THE DATA -

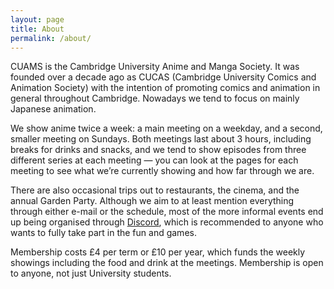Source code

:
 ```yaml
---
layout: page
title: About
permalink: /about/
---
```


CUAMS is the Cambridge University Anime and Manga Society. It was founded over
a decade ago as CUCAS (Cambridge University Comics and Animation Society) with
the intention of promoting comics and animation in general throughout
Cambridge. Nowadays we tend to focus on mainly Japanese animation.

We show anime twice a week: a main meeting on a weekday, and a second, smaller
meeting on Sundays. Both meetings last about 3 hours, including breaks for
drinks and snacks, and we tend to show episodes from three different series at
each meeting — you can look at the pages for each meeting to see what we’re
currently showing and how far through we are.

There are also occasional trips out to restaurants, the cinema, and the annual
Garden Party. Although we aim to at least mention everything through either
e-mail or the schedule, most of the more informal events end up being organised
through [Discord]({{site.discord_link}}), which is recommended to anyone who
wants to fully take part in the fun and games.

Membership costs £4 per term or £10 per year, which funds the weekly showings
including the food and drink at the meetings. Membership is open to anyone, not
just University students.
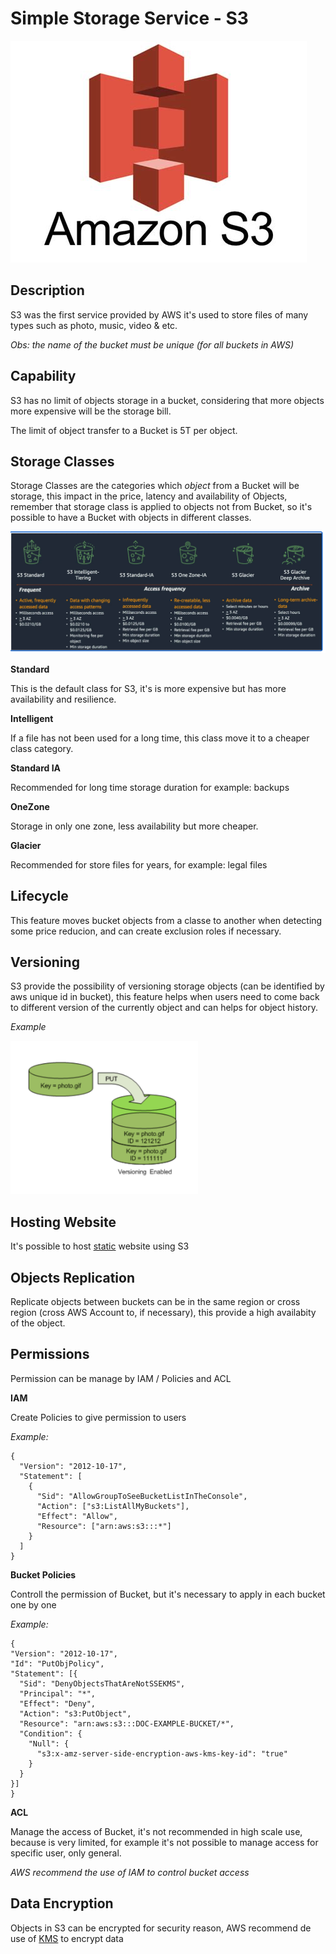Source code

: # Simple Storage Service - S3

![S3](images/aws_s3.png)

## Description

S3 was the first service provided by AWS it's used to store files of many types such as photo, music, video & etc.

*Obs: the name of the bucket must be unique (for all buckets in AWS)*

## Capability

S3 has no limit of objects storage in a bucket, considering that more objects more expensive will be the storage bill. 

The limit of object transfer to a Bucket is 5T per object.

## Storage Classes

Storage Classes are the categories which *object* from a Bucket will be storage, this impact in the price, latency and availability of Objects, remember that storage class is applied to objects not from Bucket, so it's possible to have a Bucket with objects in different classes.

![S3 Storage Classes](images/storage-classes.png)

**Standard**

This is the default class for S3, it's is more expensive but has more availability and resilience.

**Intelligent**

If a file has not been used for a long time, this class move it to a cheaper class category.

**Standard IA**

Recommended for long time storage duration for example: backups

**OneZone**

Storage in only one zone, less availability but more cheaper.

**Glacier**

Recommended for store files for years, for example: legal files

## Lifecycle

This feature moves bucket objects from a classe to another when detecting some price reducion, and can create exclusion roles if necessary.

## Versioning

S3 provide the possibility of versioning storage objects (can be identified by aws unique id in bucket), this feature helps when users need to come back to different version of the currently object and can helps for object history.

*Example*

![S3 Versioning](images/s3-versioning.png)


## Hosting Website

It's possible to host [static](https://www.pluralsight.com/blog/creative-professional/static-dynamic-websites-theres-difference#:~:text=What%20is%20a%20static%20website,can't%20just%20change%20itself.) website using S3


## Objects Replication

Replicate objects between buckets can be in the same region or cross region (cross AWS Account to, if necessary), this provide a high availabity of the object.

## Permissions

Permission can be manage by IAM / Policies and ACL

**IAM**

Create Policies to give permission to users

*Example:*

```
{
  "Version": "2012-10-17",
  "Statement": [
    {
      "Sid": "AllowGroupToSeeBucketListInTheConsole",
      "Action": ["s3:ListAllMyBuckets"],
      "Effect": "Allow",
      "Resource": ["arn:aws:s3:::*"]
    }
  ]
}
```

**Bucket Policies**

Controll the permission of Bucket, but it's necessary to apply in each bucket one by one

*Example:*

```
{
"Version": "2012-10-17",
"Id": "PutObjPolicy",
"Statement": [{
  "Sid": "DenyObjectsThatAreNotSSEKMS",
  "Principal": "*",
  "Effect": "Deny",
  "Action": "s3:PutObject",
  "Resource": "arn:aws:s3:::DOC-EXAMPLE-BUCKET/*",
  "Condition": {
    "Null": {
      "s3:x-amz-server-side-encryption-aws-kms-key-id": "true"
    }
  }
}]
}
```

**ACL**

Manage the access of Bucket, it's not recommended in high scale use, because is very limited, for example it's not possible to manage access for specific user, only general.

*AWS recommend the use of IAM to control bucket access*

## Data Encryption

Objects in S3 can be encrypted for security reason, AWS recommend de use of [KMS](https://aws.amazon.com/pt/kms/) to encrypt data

GOAL OF THE EXERCISE - Please print the listing above again word for word, without its pictures.

TASK SOLUTION -
Source code

:
 ```yaml
---
layout: page
title: About
permalink: /about/
---
```


CUAMS is the Cambridge University Anime and Manga Society. It was founded over
a decade ago as CUCAS (Cambridge University Comics and Animation Society) with
the intention of promoting comics and animation in general throughout
Cambridge. Nowadays we tend to focus on mainly Japanese animation.

We show anime twice a week: a main meeting on a weekday, and a second, smaller
meeting on Sundays. Both meetings last about 3 hours, including breaks for
drinks and snacks, and we tend to show episodes from three different series at
each meeting — you can look at the pages for each meeting to see what we’re
currently showing and how far through we are.

There are also occasional trips out to restaurants, the cinema, and the annual
Garden Party. Although we aim to at least mention everything through either
e-mail or the schedule, most of the more informal events end up being organised
through [Discord]({{site.discord_link}}), which is recommended to anyone who
wants to fully take part in the fun and games.

Membership costs £4 per term or £10 per year, which funds the weekly showings
including the food and drink at the meetings. Membership is open to anyone, not
just University students.
Source code

: # Simple Storage Service - S3

![S3](images/aws_s3.png)

## Description

S3 was the first service provided by AWS it's used to store files of many types such as photo, music, video & etc.

*Obs: the name of the bucket must be unique (for all buckets in AWS)*

## Capability

S3 has no limit of objects storage in a bucket, considering that more objects more expensive will be the storage bill. 

The limit of object transfer to a Bucket is 5T per object.

## Storage Classes

Storage Classes are the categories which *object* from a Bucket will be storage, this impact in the price, latency and availability of Objects, remember that storage class is applied to objects not from Bucket, so it's possible to have a Bucket with objects in different classes.

![S3 Storage Classes](images/storage-classes.png)

**Standard**

This is the default class for S3, it's is more expensive but has more availability and resilience.

**Intelligent**

If a file has not been used for a long time, this class move it to a cheaper class category.

**Standard IA**

Recommended for long time storage duration for example: backups

**OneZone**

Storage in only one zone, less availability but more cheaper.

**Glacier**

Recommended for store files for years, for example: legal files

## Lifecycle

This feature moves bucket objects from a classe to another when detecting some price reducion, and can create exclusion roles if necessary.

## Versioning

S3 provide the possibility of versioning storage objects (can be identified by aws unique id in bucket), this feature helps when users need to come back to different version of the currently object and can helps for object history.

*Example*

![S3 Versioning](images/s3-versioning.png)


## Hosting Website

It's possible to host [static](https://www.pluralsight.com/blog/creative-professional/static-dynamic-websites-theres-difference#:~:text=What%20is%20a%20static%20website,can't%20just%20change%20itself.) website using S3


## Objects Replication

Replicate objects between buckets can be in the same region or cross region (cross AWS Account to, if necessary), this provide a high availabity of the object.

## Permissions

Permission can be manage by IAM / Policies and ACL

**IAM**

Create Policies to give permission to users

*Example:*

```
{
  "Version": "2012-10-17",
  "Statement": [
    {
      "Sid": "AllowGroupToSeeBucketListInTheConsole",
      "Action": ["s3:ListAllMyBuckets"],
      "Effect": "Allow",
      "Resource": ["arn:aws:s3:::*"]
    }
  ]
}
```

**Bucket Policies**

Controll the permission of Bucket, but it's necessary to apply in each bucket one by one

*Example:*

```
{
"Version": "2012-10-17",
"Id": "PutObjPolicy",
"Statement": [{
  "Sid": "DenyObjectsThatAreNotSSEKMS",
  "Principal": "*",
  "Effect": "Deny",
  "Action": "s3:PutObject",
  "Resource": "arn:aws:s3:::DOC-EXAMPLE-BUCKET/*",
  "Condition": {
    "Null": {
      "s3:x-amz-server-side-encryption-aws-kms-key-id": "true"
    }
  }
}]
}
```

**ACL**

Manage the access of Bucket, it's not recommended in high scale use, because is very limited, for example it's not possible to manage access for specific user, only general.

*AWS recommend the use of IAM to control bucket access*

## Data Encryption

Objects in S3 can be encrypted for security reason, AWS recommend de use of [KMS](https://aws.amazon.com/pt/kms/) to encrypt data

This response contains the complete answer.